(Stored data)
-- Opening Marker --
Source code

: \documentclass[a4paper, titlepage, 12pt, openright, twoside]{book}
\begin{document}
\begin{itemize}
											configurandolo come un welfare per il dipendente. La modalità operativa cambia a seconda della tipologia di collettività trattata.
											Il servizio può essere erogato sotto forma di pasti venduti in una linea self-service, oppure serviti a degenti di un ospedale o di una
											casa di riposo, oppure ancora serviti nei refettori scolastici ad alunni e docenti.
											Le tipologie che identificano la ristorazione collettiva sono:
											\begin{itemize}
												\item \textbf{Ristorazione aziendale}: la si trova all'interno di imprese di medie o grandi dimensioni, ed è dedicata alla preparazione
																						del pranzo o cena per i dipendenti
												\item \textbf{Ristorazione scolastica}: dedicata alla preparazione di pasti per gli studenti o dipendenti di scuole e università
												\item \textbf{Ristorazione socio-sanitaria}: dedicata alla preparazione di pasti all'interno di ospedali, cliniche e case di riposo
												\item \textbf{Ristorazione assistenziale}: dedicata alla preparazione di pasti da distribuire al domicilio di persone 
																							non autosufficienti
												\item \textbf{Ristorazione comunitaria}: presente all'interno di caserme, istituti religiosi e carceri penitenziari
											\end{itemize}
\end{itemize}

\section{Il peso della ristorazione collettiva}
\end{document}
-- Closing Marker --
#### ASSIGNMENT:
The output must consist solely of the lines from the first line of the records through the line containing "configurandolo come un", reproduced exactly.

#### FINISHED TASK:
Source code

: \documentclass[a4paper, titlepage, 12pt, openright, twoside]{book}
\begin{document}
\begin{itemize}
											configurandolo come un welfare per il dipendente. La modalità operativa cambia a seconda della tipologia di collettività trattata.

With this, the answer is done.